То же и я с Маканиным: точки, многоточия, Букша…
Ты суть ухватил? Понял, что это евангельская по масштабу история о верности и предательстве, о лжи как о метафизическом клее бытия, и всё такое?!
Не понял.
Я в последнее время ничего сложнее Гайдара не понимаю. Не хочу понимать. Такая выработалась внутри «программа».
Недавно говорили с Басинским. Он спрашивает:
– Нравится тебе писатель Боря Евсеев?
– Честно говоря, не очень…
– А почему?
Ответил первое, что пришло в голову: «У него темы нет».
– Ну да, – согласно потух Басинский. Но тут же несогласно воспрял:
– А у кого она есть?
Дескать, в непростое время живём.
Паша, мы действительно живём в непростое время. Как при Советском Союзе в искусстве было засилье «воспитательной роли» (а всяким там любимовым по башке, по башке), так и сейчас засилье эстетской пустоты и бессмыслицы, или, как говорит критик Наталья Иванова, – «литературного вещества». Чем больше «вещества», тем лучше, потому что чем его больше, тем меньше смысла.
Если русская литература (в книжных магазинах уже пишут «российская») будет со смыслом, то этот смысл неизбежно окажется национальным, а это фашизм и ужас.
Национальным – не в смысле лозунгов и размахиваний. Лозунги и размахивания – это частный случай, ноль пять процента, но мы-то умные и знаем, что фашизм скрывается в мелочах. Начнётся с васильков-лютиков, а закончится Пересмотром Итогов Приватизации.
Так что не надо.
Национальная по форме литература допустима только в форме масскульта при наличии отсутствия содержания. Все эти условные шиловы-литвиновы: люди читают их, потому что инстинктивно распознают как что-то своё, родное, «про жизнь», хоть это и не про жизнь совсем, а всего лишь не про «вещество» только.
Там-то, в сфере масскульта, и происходит сегодня основная литературная борьба. Вовсе не за умы – за удержание влияния на издателя. Издателю всё равно, что издавать, он и на Пересмотр Итогов согласен – потому что это будет аж завтра, а прибыль-то он сегодня получит. Мораль военной аристократии: лучше я сейчас напьюсь свежей кровушки, чем потом триста лет буду питаться падалью. Страшная мораль, волчья…

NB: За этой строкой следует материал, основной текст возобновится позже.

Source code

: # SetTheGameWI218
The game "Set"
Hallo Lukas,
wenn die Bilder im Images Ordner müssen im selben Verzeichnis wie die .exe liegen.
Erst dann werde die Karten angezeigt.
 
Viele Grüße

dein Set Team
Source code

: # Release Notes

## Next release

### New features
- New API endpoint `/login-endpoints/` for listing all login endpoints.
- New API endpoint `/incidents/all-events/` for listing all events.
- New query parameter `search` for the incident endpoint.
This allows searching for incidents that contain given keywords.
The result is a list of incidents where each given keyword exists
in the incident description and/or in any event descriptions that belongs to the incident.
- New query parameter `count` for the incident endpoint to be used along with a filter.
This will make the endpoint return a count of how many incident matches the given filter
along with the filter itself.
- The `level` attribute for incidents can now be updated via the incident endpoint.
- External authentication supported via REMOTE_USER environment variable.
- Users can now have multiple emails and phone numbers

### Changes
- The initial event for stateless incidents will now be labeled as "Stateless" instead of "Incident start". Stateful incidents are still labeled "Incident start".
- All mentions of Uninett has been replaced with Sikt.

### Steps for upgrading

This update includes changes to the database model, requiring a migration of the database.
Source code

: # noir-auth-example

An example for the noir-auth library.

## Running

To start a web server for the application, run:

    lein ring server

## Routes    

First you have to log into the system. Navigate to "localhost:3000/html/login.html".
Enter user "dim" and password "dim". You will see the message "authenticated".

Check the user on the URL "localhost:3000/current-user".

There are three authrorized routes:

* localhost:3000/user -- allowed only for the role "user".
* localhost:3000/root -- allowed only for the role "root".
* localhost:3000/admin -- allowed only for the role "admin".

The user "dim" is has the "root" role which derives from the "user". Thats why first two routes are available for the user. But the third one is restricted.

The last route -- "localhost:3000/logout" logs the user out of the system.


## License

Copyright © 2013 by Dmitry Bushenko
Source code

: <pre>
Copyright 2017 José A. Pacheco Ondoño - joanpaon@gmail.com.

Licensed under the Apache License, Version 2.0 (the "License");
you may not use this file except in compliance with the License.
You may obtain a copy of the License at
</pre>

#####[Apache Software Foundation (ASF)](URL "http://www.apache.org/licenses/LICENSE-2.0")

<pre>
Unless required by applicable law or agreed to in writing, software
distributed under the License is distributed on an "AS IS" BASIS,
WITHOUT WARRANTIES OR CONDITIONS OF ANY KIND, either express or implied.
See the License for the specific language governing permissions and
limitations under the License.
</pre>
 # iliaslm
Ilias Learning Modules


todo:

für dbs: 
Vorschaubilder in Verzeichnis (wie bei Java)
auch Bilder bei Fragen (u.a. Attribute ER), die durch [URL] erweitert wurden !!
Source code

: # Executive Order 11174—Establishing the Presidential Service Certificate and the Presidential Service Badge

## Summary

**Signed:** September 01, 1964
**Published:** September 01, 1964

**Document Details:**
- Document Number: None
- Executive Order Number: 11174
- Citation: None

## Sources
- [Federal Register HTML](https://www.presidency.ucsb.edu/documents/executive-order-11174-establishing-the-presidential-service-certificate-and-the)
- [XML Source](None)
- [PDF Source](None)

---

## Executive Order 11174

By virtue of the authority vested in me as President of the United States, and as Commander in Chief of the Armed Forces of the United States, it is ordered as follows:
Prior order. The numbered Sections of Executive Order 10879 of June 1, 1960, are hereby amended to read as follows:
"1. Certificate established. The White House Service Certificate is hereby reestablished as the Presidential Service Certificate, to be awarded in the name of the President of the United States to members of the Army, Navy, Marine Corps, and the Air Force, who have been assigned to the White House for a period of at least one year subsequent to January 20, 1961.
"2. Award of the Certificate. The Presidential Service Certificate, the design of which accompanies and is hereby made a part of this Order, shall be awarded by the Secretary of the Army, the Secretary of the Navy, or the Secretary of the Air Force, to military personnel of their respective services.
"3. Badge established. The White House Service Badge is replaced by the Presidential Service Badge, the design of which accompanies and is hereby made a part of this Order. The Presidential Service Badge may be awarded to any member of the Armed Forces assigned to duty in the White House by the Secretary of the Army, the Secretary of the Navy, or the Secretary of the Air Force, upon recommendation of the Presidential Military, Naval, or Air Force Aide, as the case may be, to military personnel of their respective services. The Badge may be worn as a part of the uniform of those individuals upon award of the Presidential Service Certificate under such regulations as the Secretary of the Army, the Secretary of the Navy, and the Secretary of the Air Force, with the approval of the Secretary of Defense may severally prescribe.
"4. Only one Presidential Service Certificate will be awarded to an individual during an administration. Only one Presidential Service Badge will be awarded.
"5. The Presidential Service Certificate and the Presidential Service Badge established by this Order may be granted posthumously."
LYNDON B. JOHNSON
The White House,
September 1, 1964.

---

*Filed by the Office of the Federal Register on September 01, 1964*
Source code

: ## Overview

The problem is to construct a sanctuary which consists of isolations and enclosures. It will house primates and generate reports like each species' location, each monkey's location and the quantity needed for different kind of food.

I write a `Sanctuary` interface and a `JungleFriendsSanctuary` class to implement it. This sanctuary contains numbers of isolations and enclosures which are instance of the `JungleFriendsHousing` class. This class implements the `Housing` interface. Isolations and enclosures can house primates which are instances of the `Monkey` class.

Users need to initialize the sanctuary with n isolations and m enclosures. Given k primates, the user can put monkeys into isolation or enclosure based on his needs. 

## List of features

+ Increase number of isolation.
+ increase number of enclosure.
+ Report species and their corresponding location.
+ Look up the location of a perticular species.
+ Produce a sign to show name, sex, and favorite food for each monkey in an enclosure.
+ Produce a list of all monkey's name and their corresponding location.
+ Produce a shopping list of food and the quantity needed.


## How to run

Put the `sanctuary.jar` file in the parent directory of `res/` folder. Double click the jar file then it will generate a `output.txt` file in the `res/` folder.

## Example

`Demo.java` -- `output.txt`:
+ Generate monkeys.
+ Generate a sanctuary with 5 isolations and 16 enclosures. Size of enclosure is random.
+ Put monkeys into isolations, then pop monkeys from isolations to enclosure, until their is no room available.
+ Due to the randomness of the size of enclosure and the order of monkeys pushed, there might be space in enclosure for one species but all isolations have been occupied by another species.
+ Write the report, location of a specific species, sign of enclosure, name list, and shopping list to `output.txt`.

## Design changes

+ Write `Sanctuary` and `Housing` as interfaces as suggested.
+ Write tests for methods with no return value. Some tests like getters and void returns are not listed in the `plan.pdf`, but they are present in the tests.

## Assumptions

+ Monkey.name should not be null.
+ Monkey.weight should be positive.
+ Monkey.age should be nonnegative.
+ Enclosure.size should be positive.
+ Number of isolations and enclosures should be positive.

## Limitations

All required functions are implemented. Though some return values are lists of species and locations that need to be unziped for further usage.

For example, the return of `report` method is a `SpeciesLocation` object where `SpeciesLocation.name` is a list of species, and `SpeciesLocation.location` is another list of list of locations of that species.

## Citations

У новой русской интеллигенции мораль другая – добрая, либеральная и прогрессорская. Они свой капитал рассчитывают набирать постепенно, через мудрое сословное расслоение; это именно в их интересах реформа системы образования у нас проводится и многие другие реформы. Чем больше быдла, тем шире база пищевой пирамиды, тем устойчивее платформа для новообразованного сословия приличных людей. Раньше, при совке, в очереди за картошкой стояли, а теперь свободные люди, зарплата шестьдесят тыщ рублей. Уже считай немножечко олигархи. А там… как сложится. Но быдла, кормовой базы, должно быть побольше.
Из этого и следует философия «литературного вещества»: «Литература – это то, что тебе не нужно, дружок. Ты вона какой, а литература эва какая. Плюнь, брат. Не по тебе».
Как в анекдоте: зоотехник колхоза «Заря Восхода» Иван Иванович Иванов всё заказывал по радио песню «Валенки», а потом вдруг попросил исполнить Прелюдию соль минор Рахманинова.
– С удовольствием выполняем заявку: не выёживайтесь, Иван Иванович, слушайте ваши «Валенки»!
Не правда ли, этот анекдот очень русский, очень народный? С такой любовью, с такой заботой об Иван Иваныче сочинённый… О, майн рюськи нарот очшень самокритичьен и миролюбифф, он имеет играйт гармошка!
Собственно, вся нынешняя «литература для народа» – переталдыкивание этого анекдота.
Ну а Маканин – что Маканин. Писать о нём скучно. Несмотря на не прекращающийся с 2008 года издательский кризис и майское падение книжных продаж почти на пятьдесят процентов, новое «написал» будет напечатано отдельным томом, уже готовится. Золотые перья России по отмашке из Центра ринутся заполнять восторгами газетные площади, чтобы пять–семь тысяч одураченных ими студенток и учительниц литературы обеспечили этому удачному издательскому проекту рентабельность. А десять–двадцать других книг – не выйдут.
Они не выйдут никогда, дорогие мои. Поэтому «Литературка» и «не пишет про хорошее», как вы просите в письмах. Всё это хорошее покоится в издательских портфелях с размашистым фломастерным росчерком «Не пошло». Ударение на последний слог.
Две сестры и Кандинский: Роман. – Новый мир, № 4. – М., 2011.